A relation between Turaev coaction, Goncharov--Brown coaction and the reduced coaction Lie algebra
Muze Ren
TL;DR
The paper establishes a precise bridge between the Turaev-type coaction and the Goncharov–Brown coaction via an explicit commuting relation, leading to the reduced coaction equation for Lie series. By introducing the reduced coaction and its skew-symmetric solutions, it defines a new Lie algebra under the Ihara bracket, denoted $\overline{\mathfrak{rc}}_0$, and situates it within the landscape of key Lie algebras associated with multiple zeta values and GT theory. The main technical innovations are the explicit formula $D\circ \widehat{\mu}-(1\otimes \widehat{\mu})\circ D = D^{\mu}$ and the verification that the reduced coaction equation is preserved under the Ihara bracket, establishing the Lie algebra structure.

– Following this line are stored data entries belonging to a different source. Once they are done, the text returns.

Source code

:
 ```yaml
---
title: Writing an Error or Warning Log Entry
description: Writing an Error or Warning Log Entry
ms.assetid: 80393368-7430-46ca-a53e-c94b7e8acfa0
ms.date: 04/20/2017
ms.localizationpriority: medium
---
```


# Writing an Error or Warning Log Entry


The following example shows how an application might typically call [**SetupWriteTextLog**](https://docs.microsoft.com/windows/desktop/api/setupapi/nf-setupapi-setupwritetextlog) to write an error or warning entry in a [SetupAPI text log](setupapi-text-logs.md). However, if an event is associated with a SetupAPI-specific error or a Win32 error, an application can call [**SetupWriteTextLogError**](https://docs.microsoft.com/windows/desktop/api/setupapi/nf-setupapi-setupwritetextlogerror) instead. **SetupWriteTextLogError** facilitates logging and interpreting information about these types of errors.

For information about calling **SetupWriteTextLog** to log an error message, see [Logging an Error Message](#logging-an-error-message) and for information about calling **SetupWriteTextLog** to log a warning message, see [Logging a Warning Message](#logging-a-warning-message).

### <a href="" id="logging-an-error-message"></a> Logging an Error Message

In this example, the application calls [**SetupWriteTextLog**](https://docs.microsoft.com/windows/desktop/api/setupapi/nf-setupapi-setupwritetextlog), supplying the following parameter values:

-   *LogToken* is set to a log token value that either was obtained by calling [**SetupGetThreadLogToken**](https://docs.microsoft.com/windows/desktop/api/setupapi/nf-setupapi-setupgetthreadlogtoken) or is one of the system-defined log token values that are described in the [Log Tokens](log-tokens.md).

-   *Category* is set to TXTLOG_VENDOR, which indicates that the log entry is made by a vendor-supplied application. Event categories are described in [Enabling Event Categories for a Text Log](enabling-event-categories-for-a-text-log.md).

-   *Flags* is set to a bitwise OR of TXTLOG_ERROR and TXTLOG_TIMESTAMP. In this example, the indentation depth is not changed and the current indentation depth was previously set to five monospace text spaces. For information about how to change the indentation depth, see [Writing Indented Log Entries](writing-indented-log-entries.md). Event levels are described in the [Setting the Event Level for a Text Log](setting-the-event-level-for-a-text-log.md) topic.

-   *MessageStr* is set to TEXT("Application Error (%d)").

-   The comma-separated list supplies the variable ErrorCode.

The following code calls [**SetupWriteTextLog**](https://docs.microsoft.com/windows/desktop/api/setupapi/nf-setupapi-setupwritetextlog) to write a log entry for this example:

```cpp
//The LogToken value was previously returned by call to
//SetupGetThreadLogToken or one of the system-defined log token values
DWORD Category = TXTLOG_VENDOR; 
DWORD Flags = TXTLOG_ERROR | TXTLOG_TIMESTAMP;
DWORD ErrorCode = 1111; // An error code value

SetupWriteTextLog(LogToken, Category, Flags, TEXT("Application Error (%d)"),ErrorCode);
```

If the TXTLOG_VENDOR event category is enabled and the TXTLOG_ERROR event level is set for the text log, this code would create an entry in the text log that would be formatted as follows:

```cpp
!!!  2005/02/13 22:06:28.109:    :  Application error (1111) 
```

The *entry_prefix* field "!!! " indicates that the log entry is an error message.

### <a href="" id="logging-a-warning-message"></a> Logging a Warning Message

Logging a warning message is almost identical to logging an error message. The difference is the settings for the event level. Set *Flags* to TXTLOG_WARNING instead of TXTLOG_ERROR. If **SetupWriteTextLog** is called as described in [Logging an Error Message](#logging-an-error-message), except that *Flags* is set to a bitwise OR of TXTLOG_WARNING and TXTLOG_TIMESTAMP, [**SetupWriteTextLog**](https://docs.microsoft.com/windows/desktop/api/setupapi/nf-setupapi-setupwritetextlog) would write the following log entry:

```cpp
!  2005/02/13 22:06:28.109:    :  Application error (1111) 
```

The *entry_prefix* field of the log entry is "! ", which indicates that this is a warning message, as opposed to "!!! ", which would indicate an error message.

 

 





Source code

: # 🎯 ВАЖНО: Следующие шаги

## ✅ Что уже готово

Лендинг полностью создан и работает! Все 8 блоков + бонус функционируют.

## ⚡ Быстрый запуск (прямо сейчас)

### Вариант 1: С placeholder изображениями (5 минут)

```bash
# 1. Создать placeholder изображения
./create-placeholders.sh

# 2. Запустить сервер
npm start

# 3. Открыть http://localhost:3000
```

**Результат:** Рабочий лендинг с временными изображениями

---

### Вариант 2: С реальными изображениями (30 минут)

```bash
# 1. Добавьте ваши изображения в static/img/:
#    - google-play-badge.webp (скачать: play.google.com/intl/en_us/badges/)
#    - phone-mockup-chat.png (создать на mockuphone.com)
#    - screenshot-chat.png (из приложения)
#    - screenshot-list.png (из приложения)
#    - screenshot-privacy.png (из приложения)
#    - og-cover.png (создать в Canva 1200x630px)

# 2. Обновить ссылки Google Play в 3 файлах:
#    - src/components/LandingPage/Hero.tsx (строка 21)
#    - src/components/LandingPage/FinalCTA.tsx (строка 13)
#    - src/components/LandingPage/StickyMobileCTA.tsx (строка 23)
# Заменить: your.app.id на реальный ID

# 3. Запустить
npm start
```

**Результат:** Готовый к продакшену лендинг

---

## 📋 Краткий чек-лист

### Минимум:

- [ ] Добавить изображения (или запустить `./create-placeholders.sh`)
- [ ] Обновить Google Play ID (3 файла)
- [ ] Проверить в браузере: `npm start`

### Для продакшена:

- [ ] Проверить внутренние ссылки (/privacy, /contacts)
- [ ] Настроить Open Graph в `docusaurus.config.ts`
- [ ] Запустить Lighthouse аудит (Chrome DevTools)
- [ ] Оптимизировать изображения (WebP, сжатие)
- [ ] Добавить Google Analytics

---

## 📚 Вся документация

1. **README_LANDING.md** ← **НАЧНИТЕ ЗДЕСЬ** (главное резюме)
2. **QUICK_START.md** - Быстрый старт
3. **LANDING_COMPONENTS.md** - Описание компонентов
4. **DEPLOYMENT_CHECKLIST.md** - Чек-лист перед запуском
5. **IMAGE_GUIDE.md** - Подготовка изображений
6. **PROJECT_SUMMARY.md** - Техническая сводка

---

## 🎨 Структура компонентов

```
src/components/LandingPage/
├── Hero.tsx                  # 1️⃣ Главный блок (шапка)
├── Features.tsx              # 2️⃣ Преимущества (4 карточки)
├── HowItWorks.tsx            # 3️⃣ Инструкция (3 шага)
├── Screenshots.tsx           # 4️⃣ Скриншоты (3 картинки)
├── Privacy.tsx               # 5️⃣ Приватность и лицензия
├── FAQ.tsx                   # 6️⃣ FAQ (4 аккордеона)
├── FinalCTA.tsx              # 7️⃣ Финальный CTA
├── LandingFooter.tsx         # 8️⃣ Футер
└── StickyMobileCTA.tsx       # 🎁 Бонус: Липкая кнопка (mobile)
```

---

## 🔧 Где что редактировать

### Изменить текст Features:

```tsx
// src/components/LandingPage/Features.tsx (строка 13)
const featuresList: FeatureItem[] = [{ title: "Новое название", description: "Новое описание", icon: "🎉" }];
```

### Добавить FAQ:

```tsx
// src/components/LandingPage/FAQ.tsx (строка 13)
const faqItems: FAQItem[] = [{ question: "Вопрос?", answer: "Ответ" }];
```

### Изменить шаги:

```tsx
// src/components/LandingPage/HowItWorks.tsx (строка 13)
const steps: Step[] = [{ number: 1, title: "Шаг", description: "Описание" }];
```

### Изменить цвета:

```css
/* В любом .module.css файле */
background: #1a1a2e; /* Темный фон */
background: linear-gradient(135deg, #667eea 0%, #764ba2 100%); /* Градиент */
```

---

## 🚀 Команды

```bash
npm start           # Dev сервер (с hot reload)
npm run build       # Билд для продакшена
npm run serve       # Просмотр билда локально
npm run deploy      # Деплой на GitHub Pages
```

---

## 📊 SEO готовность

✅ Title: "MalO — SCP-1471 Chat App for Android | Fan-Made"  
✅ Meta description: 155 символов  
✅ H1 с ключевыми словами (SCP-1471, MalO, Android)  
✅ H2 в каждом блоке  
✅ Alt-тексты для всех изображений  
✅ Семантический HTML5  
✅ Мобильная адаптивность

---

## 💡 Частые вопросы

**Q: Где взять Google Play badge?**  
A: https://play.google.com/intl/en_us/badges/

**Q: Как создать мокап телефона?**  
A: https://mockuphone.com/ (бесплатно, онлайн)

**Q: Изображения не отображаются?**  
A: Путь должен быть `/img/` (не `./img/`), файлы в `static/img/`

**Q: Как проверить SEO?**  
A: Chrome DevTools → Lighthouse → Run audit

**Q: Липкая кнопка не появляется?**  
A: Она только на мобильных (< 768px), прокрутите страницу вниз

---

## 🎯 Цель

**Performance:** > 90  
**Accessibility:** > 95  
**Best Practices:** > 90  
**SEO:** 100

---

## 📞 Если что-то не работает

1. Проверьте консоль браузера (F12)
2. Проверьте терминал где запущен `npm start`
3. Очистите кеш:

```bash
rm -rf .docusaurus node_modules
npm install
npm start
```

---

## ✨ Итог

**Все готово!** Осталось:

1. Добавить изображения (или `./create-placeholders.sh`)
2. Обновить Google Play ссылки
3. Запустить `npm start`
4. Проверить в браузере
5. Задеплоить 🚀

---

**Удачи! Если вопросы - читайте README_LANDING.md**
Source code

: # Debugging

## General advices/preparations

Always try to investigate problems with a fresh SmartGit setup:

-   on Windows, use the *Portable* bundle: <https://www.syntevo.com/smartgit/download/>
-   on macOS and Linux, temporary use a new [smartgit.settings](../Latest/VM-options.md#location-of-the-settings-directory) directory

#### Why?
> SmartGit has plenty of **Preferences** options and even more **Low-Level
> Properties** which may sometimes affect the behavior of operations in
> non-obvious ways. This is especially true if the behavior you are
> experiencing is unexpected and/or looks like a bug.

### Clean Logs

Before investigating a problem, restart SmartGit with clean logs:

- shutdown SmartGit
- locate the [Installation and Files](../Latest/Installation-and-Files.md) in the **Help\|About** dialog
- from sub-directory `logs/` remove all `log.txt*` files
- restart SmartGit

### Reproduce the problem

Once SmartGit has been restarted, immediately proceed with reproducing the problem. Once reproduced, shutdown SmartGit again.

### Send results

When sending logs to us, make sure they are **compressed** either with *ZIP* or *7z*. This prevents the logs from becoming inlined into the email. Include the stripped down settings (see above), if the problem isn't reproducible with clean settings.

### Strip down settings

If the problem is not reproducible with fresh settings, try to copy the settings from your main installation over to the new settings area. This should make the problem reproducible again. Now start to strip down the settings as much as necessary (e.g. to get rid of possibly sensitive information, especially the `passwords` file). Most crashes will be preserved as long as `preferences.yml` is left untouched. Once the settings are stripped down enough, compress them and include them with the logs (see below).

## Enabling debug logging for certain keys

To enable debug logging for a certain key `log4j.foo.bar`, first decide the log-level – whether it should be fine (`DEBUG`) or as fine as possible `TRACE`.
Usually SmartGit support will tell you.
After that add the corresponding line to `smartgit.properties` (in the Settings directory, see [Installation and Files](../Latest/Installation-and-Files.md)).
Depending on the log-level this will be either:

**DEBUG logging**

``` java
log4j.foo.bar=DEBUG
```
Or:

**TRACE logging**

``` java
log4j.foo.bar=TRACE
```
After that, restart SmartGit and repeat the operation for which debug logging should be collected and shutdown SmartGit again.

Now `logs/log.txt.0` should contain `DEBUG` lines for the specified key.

The work connects these algebraic structures to deep objects such as $\mathfrak{grt}_1$, $\mathfrak{dmr}_0$, and $\mathfrak{krv}_2$, contributing to the understanding of the algebraic underpinnings of polylogarithms, mixed Tate motives, and multiple zeta values, with conjectural isomorphisms guiding future research.
Abstract
We present a formula that relates the Turaev coaction and the Goncharov-Brown coaction. Motivated by this relation, we introduce the reduced coaction equation. The skew-symmetric solutions to this equation form a Lie algebra under Ihara bracket.